What the task asks —
Search the records below for the word "containers" and show every line where it occurs.

Given records —

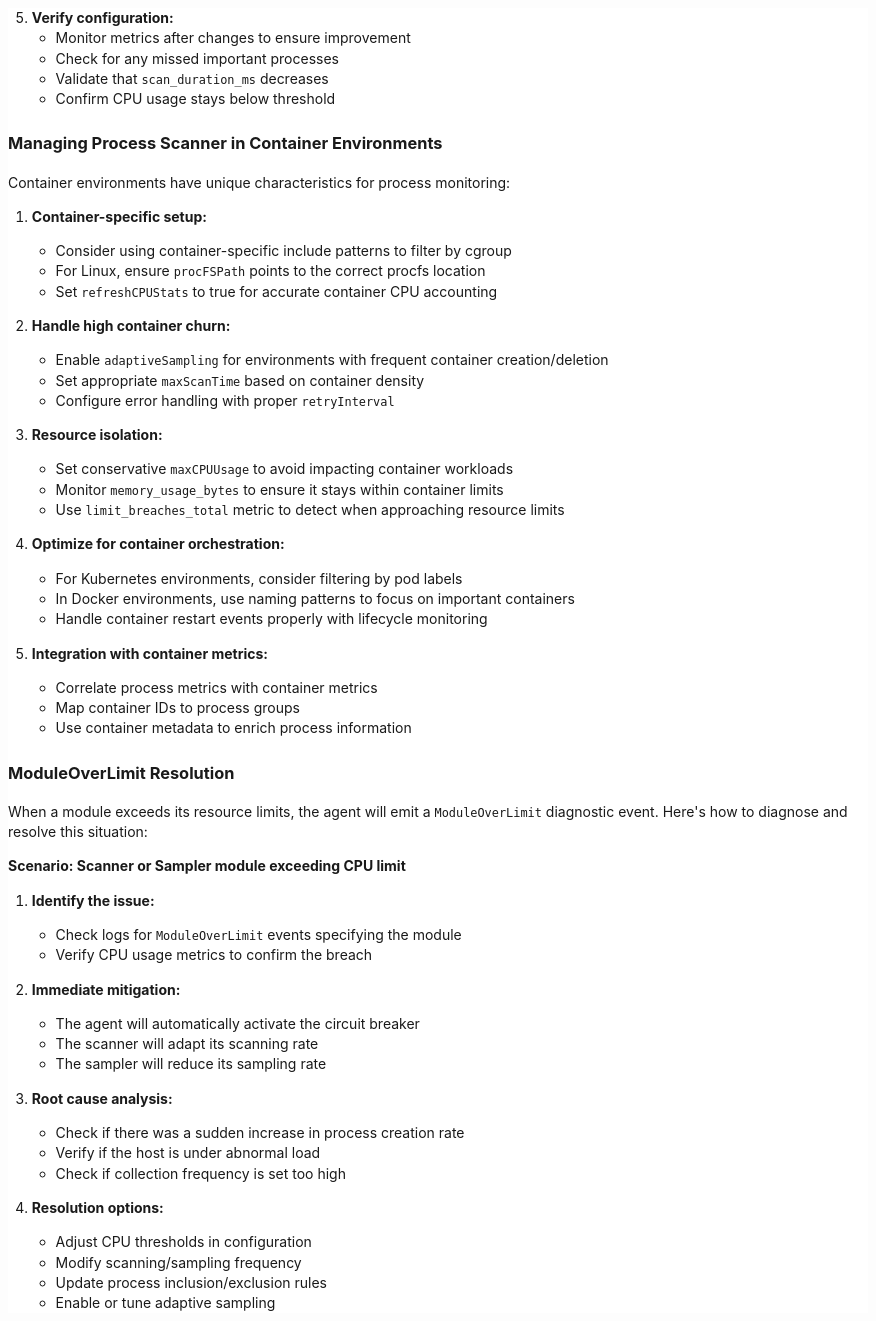 5. **Verify configuration:**
   - Monitor metrics after changes to ensure improvement
   - Check for any missed important processes
   - Validate that `scan_duration_ms` decreases
   - Confirm CPU usage stays below threshold

### Managing Process Scanner in Container Environments

Container environments have unique characteristics for process monitoring:

1. **Container-specific setup:**
   - Consider using container-specific include patterns to filter by cgroup
   - For Linux, ensure `procFSPath` points to the correct procfs location
   - Set `refreshCPUStats` to true for accurate container CPU accounting

2. **Handle high container churn:**
   - Enable `adaptiveSampling` for environments with frequent container creation/deletion
   - Set appropriate `maxScanTime` based on container density
   - Configure error handling with proper `retryInterval`

3. **Resource isolation:**
   - Set conservative `maxCPUUsage` to avoid impacting container workloads
   - Monitor `memory_usage_bytes` to ensure it stays within container limits
   - Use `limit_breaches_total` metric to detect when approaching resource limits

4. **Optimize for container orchestration:**
   - For Kubernetes environments, consider filtering by pod labels
   - In Docker environments, use naming patterns to focus on important containers
   - Handle container restart events properly with lifecycle monitoring

5. **Integration with container metrics:**
   - Correlate process metrics with container metrics
   - Map container IDs to process groups
   - Use container metadata to enrich process information

### ModuleOverLimit Resolution
When a module exceeds its resource limits, the agent will emit a `ModuleOverLimit` diagnostic event. Here's how to diagnose and resolve this situation:

**Scenario: Scanner or Sampler module exceeding CPU limit**

1. **Identify the issue:**
   - Check logs for `ModuleOverLimit` events specifying the module
   - Verify CPU usage metrics to confirm the breach

2. **Immediate mitigation:**
   - The agent will automatically activate the circuit breaker
   - The scanner will adapt its scanning rate
   - The sampler will reduce its sampling rate

3. **Root cause analysis:**
   - Check if there was a sudden increase in process creation rate
   - Verify if the host is under abnormal load
   - Check if collection frequency is set too high

4. **Resolution options:**
   - Adjust CPU thresholds in configuration
   - Modify scanning/sampling frequency
   - Update process inclusion/exclusion rules
   - Enable or tune adaptive sampling
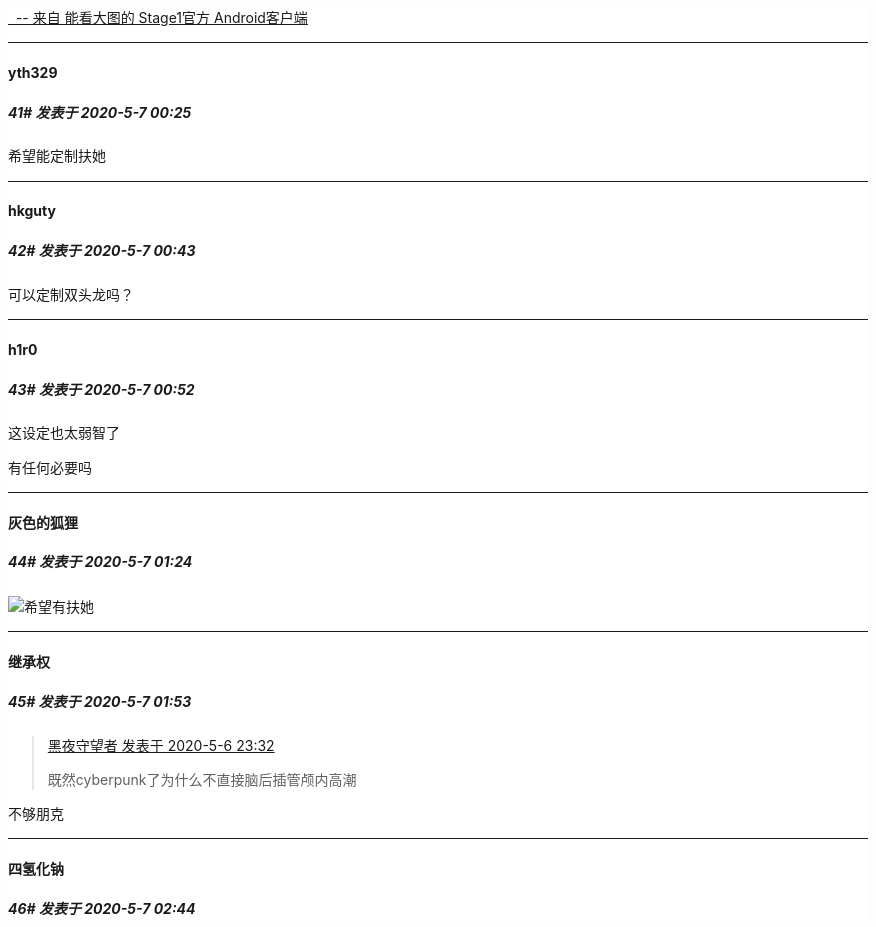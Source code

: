 [  -- 来自 能看大图的 Stage1官方 Android客户端](https://www.coolapk.com/apk/140634)


-----

####  yth329  
##### 41#       发表于 2020-5-7 00:25


希望能定制扶她


-----

####  hkguty  
##### 42#       发表于 2020-5-7 00:43


可以定制双头龙吗？


-----

####  h1r0  
##### 43#       发表于 2020-5-7 00:52


这设定也太弱智了

有任何必要吗


-----

####  灰色的狐狸  
##### 44#       发表于 2020-5-7 01:24


<img src="https://static.saraba1st.com/image/smiley/face2017/044.png" referrerpolicy="no-referrer">希望有扶她


-----

####  继承权  
##### 45#       发表于 2020-5-7 01:53


<blockquote><a href="httphttps://bbs.saraba1st.com/2b/forum.php?mod=redirect&amp;goto=findpost&amp;pid=47326492&amp;ptid=1933120" target="_blank">黑夜守望者 发表于 2020-5-6 23:32</a>

既然cyberpunk了为什么不直接脑后插管颅内高潮</blockquote>
不够朋克


-----

####  四氢化钠  
##### 46#       发表于 2020-5-7 02:44
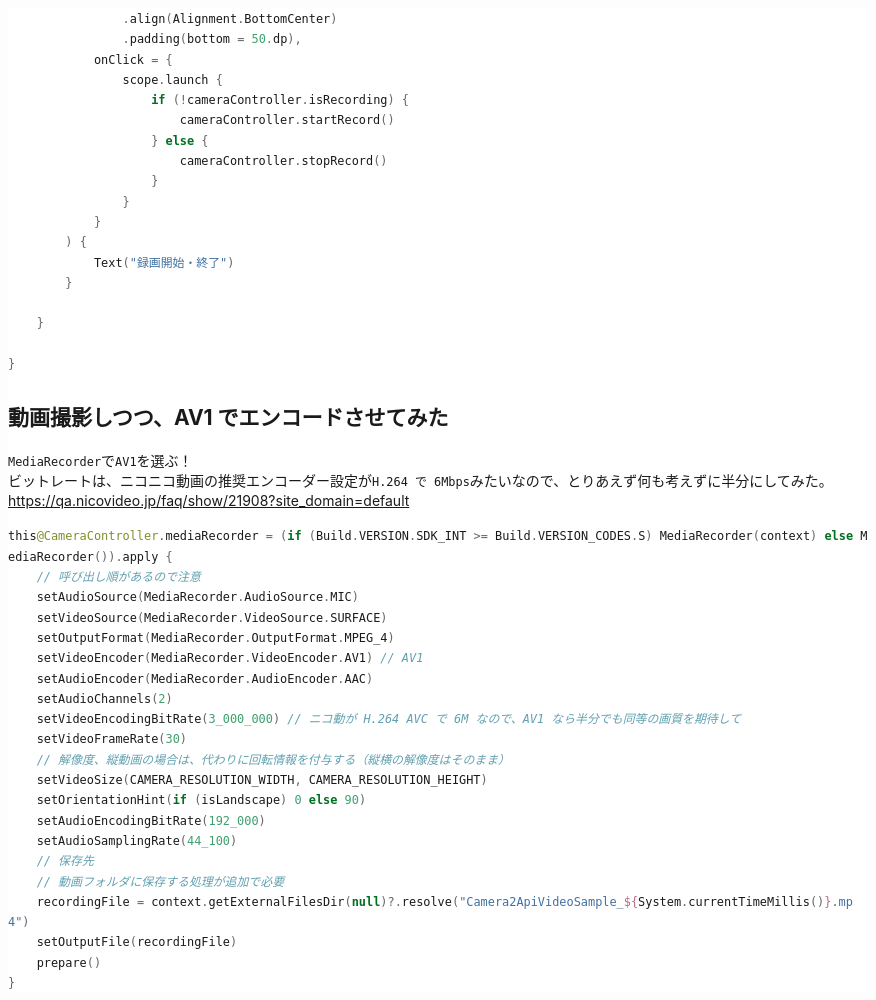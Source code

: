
 ```kotlin
                .align(Alignment.BottomCenter)
                .padding(bottom = 50.dp),
            onClick = {
                scope.launch {
                    if (!cameraController.isRecording) {
                        cameraController.startRecord()
                    } else {
                        cameraController.stopRecord()
                    }
                }
            }
        ) {
            Text("録画開始・終了")
        }

    }

}
```

## 動画撮影しつつ、AV1 でエンコードさせてみた
`MediaRecorder`で`AV1`を選ぶ！  
ビットレートは、ニコニコ動画の推奨エンコーダー設定が`H.264 で 6Mbps`みたいなので、とりあえず何も考えずに半分にしてみた。  
https://qa.nicovideo.jp/faq/show/21908?site_domain=default

```kotlin
this@CameraController.mediaRecorder = (if (Build.VERSION.SDK_INT >= Build.VERSION_CODES.S) MediaRecorder(context) else MediaRecorder()).apply {
    // 呼び出し順があるので注意
    setAudioSource(MediaRecorder.AudioSource.MIC)
    setVideoSource(MediaRecorder.VideoSource.SURFACE)
    setOutputFormat(MediaRecorder.OutputFormat.MPEG_4)
    setVideoEncoder(MediaRecorder.VideoEncoder.AV1) // AV1
    setAudioEncoder(MediaRecorder.AudioEncoder.AAC)
    setAudioChannels(2)
    setVideoEncodingBitRate(3_000_000) // ニコ動が H.264 AVC で 6M なので、AV1 なら半分でも同等の画質を期待して
    setVideoFrameRate(30)
    // 解像度、縦動画の場合は、代わりに回転情報を付与する（縦横の解像度はそのまま）
    setVideoSize(CAMERA_RESOLUTION_WIDTH, CAMERA_RESOLUTION_HEIGHT)
    setOrientationHint(if (isLandscape) 0 else 90)
    setAudioEncodingBitRate(192_000)
    setAudioSamplingRate(44_100)
    // 保存先
    // 動画フォルダに保存する処理が追加で必要
    recordingFile = context.getExternalFilesDir(null)?.resolve("Camera2ApiVideoSample_${System.currentTimeMillis()}.mp4")
    setOutputFile(recordingFile)
    prepare()
}
```
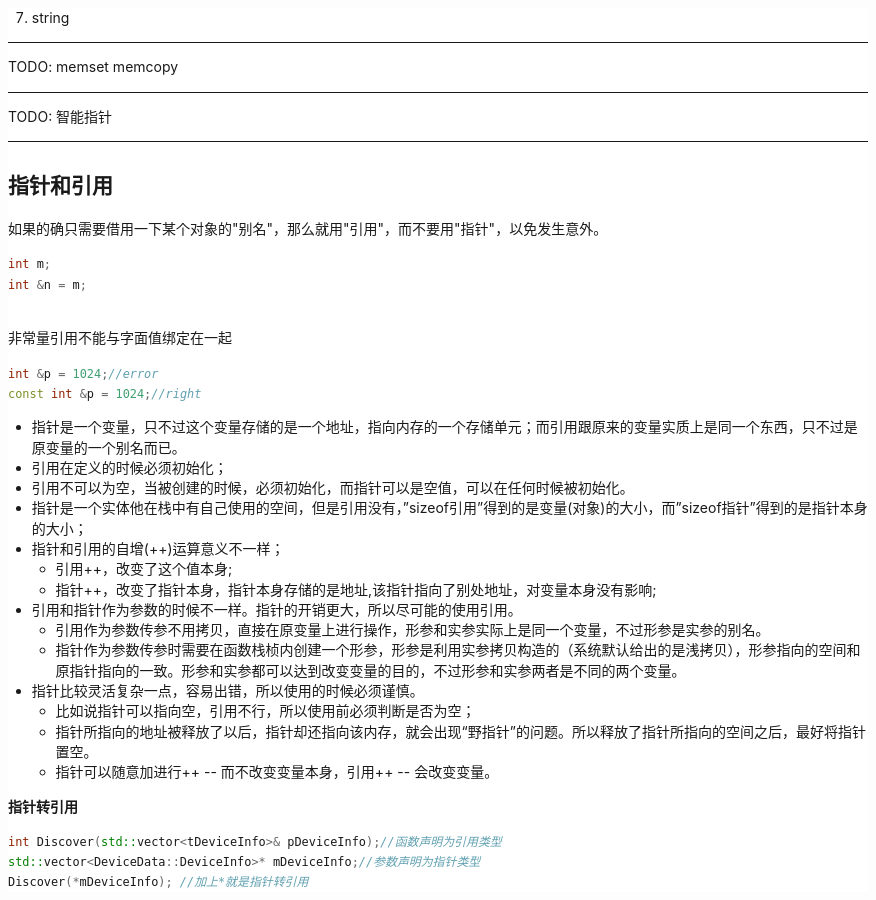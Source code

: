 


7. string

---
TODO:
memset
memcopy

---
TODO:
智能指针

---

## 指针和引用

如果的确只需要借用一下某个对象的"别名"，那么就用"引用"，而不要用"指针"，以免发生意外。

```cpp
int m; 
int &n = m;



```
非常量引用不能与字面值绑定在一起
```cpp
int &p = 1024;//error
const int &p = 1024;//right
```

* 指针是一个变量，只不过这个变量存储的是一个地址，指向内存的一个存储单元；而引用跟原来的变量实质上是同一个东西，只不过是原变量的一个别名而已。
* 引用在定义的时候必须初始化；
* 引用不可以为空，当被创建的时候，必须初始化，而指针可以是空值，可以在任何时候被初始化。
* 指针是一个实体他在栈中有自己使用的空间，但是引用没有，”sizeof引用”得到的是变量(对象)的大小，而”sizeof指针”得到的是指针本身的大小；
* 指针和引用的自增(++)运算意义不一样；
    * 引用++，改变了这个值本身;
    * 指针++，改变了指针本身，指针本身存储的是地址,该指针指向了别处地址，对变量本身没有影响;
* 引用和指针作为参数的时候不一样。指针的开销更大，所以尽可能的使用引用。
    * 引用作为参数传参不用拷贝，直接在原变量上进行操作，形参和实参实际上是同一个变量，不过形参是实参的别名。
    * 指针作为参数传参时需要在函数栈桢内创建一个形参，形参是利用实参拷贝构造的（系统默认给出的是浅拷贝），形参指向的空间和原指针指向的一致。形参和实参都可以达到改变变量的目的，不过形参和实参两者是不同的两个变量。
* 指针比较灵活复杂一点，容易出错，所以使用的时候必须谨慎。
    * 比如说指针可以指向空，引用不行，所以使用前必须判断是否为空；
    * 指针所指向的地址被释放了以后，指针却还指向该内存，就会出现“野指针”的问题。所以释放了指针所指向的空间之后，最好将指针置空。
    * 指针可以随意加进行++ -- 而不改变变量本身，引用++ -- 会改变变量。

 **指针转引用**
```cpp
int Discover(std::vector<tDeviceInfo>& pDeviceInfo);//函数声明为引用类型
std::vector<DeviceData::DeviceInfo>* mDeviceInfo;//参数声明为指针类型
Discover(*mDeviceInfo); //加上*就是指针转引用
```
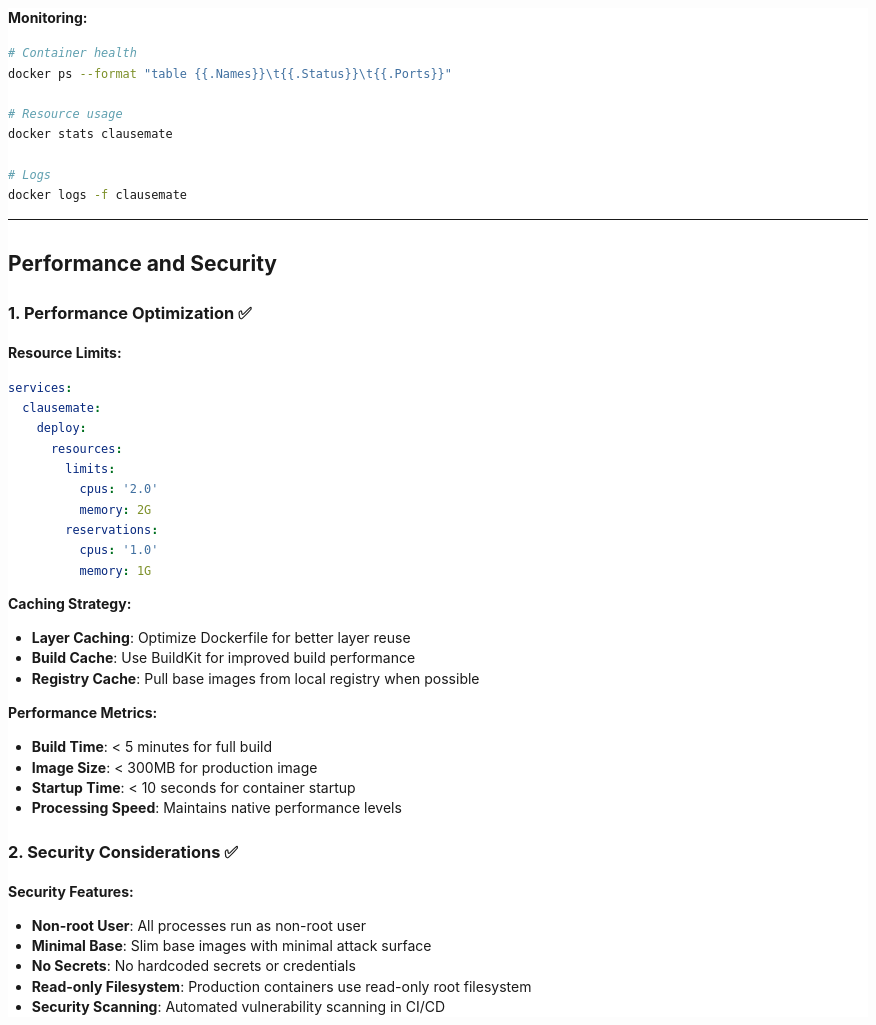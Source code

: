 **Monitoring:**

```bash
# Container health
docker ps --format "table {{.Names}}\t{{.Status}}\t{{.Ports}}"

# Resource usage
docker stats clausemate

# Logs
docker logs -f clausemate
```

---

## Performance and Security

### 1. Performance Optimization ✅

**Resource Limits:**

```yaml
services:
  clausemate:
    deploy:
      resources:
        limits:
          cpus: '2.0'
          memory: 2G
        reservations:
          cpus: '1.0'
          memory: 1G
```

**Caching Strategy:**

- **Layer Caching**: Optimize Dockerfile for better layer reuse
- **Build Cache**: Use BuildKit for improved build performance
- **Registry Cache**: Pull base images from local registry when possible

**Performance Metrics:**

- **Build Time**: < 5 minutes for full build
- **Image Size**: < 300MB for production image
- **Startup Time**: < 10 seconds for container startup
- **Processing Speed**: Maintains native performance levels

### 2. Security Considerations ✅

**Security Features:**

- **Non-root User**: All processes run as non-root user
- **Minimal Base**: Slim base images with minimal attack surface
- **No Secrets**: No hardcoded secrets or credentials
- **Read-only Filesystem**: Production containers use read-only root filesystem
- **Security Scanning**: Automated vulnerability scanning in CI/CD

Answer to this problem —
   - In Docker environments, use naming patterns to focus on important containers
- **Read-only Filesystem**: Production containers use read-only root filesystem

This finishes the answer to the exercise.